PROVIDED RECORDS START
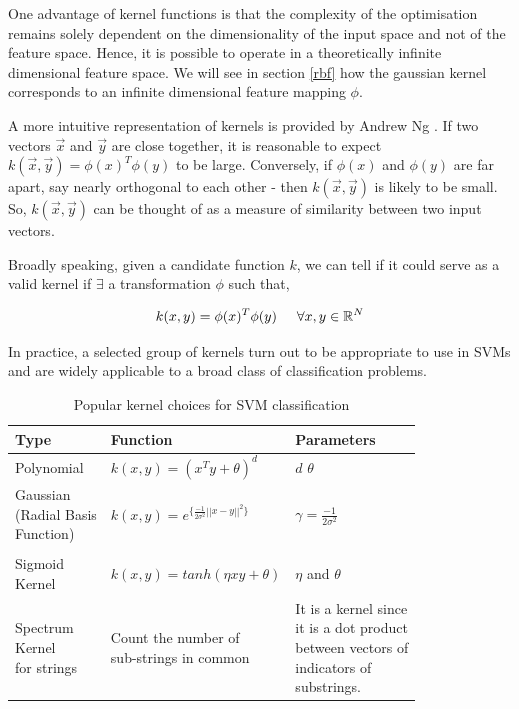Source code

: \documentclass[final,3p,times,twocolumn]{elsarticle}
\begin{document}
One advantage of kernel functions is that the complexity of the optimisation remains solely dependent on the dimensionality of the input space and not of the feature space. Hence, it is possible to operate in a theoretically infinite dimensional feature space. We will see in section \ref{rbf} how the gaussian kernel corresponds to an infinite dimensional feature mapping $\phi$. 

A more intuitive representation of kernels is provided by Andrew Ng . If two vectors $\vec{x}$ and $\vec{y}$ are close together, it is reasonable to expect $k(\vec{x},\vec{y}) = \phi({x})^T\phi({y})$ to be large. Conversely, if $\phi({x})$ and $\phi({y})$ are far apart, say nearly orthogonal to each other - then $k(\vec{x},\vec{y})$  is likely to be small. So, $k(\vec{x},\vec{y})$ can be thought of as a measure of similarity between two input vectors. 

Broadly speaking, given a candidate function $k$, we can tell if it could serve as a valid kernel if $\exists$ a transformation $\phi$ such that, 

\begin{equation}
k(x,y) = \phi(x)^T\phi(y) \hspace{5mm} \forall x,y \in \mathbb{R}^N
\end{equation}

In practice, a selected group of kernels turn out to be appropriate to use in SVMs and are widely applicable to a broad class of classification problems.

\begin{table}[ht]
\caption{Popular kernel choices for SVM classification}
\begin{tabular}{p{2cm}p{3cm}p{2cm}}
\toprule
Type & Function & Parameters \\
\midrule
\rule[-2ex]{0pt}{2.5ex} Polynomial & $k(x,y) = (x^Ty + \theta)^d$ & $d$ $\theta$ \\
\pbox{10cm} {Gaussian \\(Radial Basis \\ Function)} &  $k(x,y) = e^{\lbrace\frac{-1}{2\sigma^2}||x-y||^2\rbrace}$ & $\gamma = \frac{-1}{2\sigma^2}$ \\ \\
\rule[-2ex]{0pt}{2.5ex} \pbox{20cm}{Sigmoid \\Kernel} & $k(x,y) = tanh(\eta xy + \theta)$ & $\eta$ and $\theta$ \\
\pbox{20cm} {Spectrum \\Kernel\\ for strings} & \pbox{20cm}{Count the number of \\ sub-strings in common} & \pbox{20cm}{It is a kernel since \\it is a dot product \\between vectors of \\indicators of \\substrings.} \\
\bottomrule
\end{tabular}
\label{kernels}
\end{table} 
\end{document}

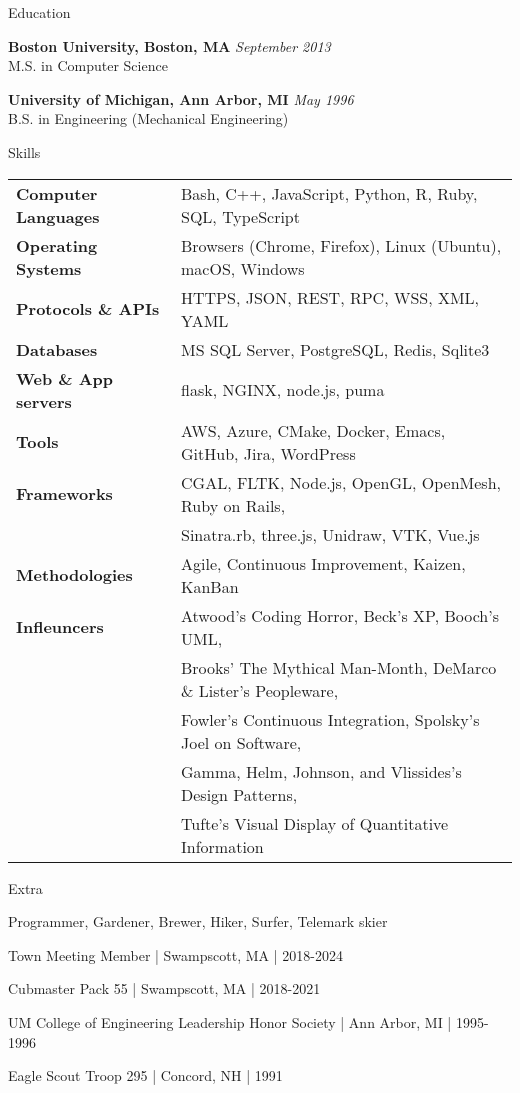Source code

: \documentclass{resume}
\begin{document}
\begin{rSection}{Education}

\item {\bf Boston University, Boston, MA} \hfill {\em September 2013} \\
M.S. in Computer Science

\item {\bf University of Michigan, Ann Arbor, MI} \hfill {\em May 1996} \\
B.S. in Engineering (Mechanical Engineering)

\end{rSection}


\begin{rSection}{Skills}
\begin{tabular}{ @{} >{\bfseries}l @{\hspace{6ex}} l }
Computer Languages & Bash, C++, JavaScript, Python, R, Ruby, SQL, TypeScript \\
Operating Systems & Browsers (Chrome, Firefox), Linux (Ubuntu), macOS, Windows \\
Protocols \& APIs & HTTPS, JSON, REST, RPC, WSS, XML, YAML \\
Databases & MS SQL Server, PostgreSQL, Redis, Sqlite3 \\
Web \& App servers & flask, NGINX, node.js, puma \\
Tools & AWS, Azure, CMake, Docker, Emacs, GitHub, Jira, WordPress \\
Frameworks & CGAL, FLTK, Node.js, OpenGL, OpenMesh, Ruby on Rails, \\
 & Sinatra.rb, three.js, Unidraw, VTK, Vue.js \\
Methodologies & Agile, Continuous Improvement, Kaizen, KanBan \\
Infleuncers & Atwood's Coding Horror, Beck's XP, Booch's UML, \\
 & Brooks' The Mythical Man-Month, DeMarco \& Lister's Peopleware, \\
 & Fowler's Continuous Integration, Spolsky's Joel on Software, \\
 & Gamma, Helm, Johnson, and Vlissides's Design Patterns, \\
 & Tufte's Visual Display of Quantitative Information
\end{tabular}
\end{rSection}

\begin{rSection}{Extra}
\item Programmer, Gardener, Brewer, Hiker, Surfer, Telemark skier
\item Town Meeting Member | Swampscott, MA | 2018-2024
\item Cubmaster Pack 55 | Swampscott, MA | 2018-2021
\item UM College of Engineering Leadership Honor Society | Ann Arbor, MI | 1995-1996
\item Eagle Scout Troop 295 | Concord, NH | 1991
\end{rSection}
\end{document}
PROVIDED RECORDS END
Whenever a line holds a picture, print that line without the picture. All other data must be output exactly.

Source code

: \documentclass[final,3p,times,twocolumn]{elsarticle}
\begin{document}
One advantage of kernel functions is that the complexity of the optimisation remains solely dependent on the dimensionality of the input space and not of the feature space. Hence, it is possible to operate in a theoretically infinite dimensional feature space. We will see in section \ref{rbf} how the gaussian kernel corresponds to an infinite dimensional feature mapping $\phi$. 

A more intuitive representation of kernels is provided by Andrew Ng . If two vectors $\vec{x}$ and $\vec{y}$ are close together, it is reasonable to expect $k(\vec{x},\vec{y}) = \phi({x})^T\phi({y})$ to be large. Conversely, if $\phi({x})$ and $\phi({y})$ are far apart, say nearly orthogonal to each other - then $k(\vec{x},\vec{y})$  is likely to be small. So, $k(\vec{x},\vec{y})$ can be thought of as a measure of similarity between two input vectors. 

Broadly speaking, given a candidate function $k$, we can tell if it could serve as a valid kernel if $\exists$ a transformation $\phi$ such that, 

\begin{equation}
k(x,y) = \phi(x)^T\phi(y) \hspace{5mm} \forall x,y \in \mathbb{R}^N
\end{equation}

In practice, a selected group of kernels turn out to be appropriate to use in SVMs and are widely applicable to a broad class of classification problems.

\begin{table}[ht]
\caption{Popular kernel choices for SVM classification}
\begin{tabular}{p{2cm}p{3cm}p{2cm}}
\toprule
Type & Function & Parameters \\
\midrule
\rule[-2ex]{0pt}{2.5ex} Polynomial & $k(x,y) = (x^Ty + \theta)^d$ & $d$ $\theta$ \\
\pbox{10cm} {Gaussian \\(Radial Basis \\ Function)} &  $k(x,y) = e^{\lbrace\frac{-1}{2\sigma^2}||x-y||^2\rbrace}$ & $\gamma = \frac{-1}{2\sigma^2}$ \\ \\
\rule[-2ex]{0pt}{2.5ex} \pbox{20cm}{Sigmoid \\Kernel} & $k(x,y) = tanh(\eta xy + \theta)$ & $\eta$ and $\theta$ \\
\pbox{20cm} {Spectrum \\Kernel\\ for strings} & \pbox{20cm}{Count the number of \\ sub-strings in common} & \pbox{20cm}{It is a kernel since \\it is a dot product \\between vectors of \\indicators of \\substrings.} \\
\bottomrule
\end{tabular}
\label{kernels}
\end{table} 
\end{document}

Source code

: \documentclass{resume}
\begin{document}
\begin{rSection}{Education}

\item {\bf Boston University, Boston, MA} \hfill {\em September 2013} \\
M.S. in Computer Science

\item {\bf University of Michigan, Ann Arbor, MI} \hfill {\em May 1996} \\
B.S. in Engineering (Mechanical Engineering)

\end{rSection}


\begin{rSection}{Skills}
\begin{tabular}{ @{} >{\bfseries}l @{\hspace{6ex}} l }
Computer Languages & Bash, C++, JavaScript, Python, R, Ruby, SQL, TypeScript \\
Operating Systems & Browsers (Chrome, Firefox), Linux (Ubuntu), macOS, Windows \\
Protocols \& APIs & HTTPS, JSON, REST, RPC, WSS, XML, YAML \\
Databases & MS SQL Server, PostgreSQL, Redis, Sqlite3 \\
Web \& App servers & flask, NGINX, node.js, puma \\
Tools & AWS, Azure, CMake, Docker, Emacs, GitHub, Jira, WordPress \\
Frameworks & CGAL, FLTK, Node.js, OpenGL, OpenMesh, Ruby on Rails, \\
 & Sinatra.rb, three.js, Unidraw, VTK, Vue.js \\
Methodologies & Agile, Continuous Improvement, Kaizen, KanBan \\
Infleuncers & Atwood's Coding Horror, Beck's XP, Booch's UML, \\
 & Brooks' The Mythical Man-Month, DeMarco \& Lister's Peopleware, \\
 & Fowler's Continuous Integration, Spolsky's Joel on Software, \\
 & Gamma, Helm, Johnson, and Vlissides's Design Patterns, \\
 & Tufte's Visual Display of Quantitative Information
\end{tabular}
\end{rSection}

\begin{rSection}{Extra}
\item Programmer, Gardener, Brewer, Hiker, Surfer, Telemark skier
\item Town Meeting Member | Swampscott, MA | 2018-2024
\item Cubmaster Pack 55 | Swampscott, MA | 2018-2021
\item UM College of Engineering Leadership Honor Society | Ann Arbor, MI | 1995-1996
\item Eagle Scout Troop 295 | Concord, NH | 1991
\end{rSection}
\end{document}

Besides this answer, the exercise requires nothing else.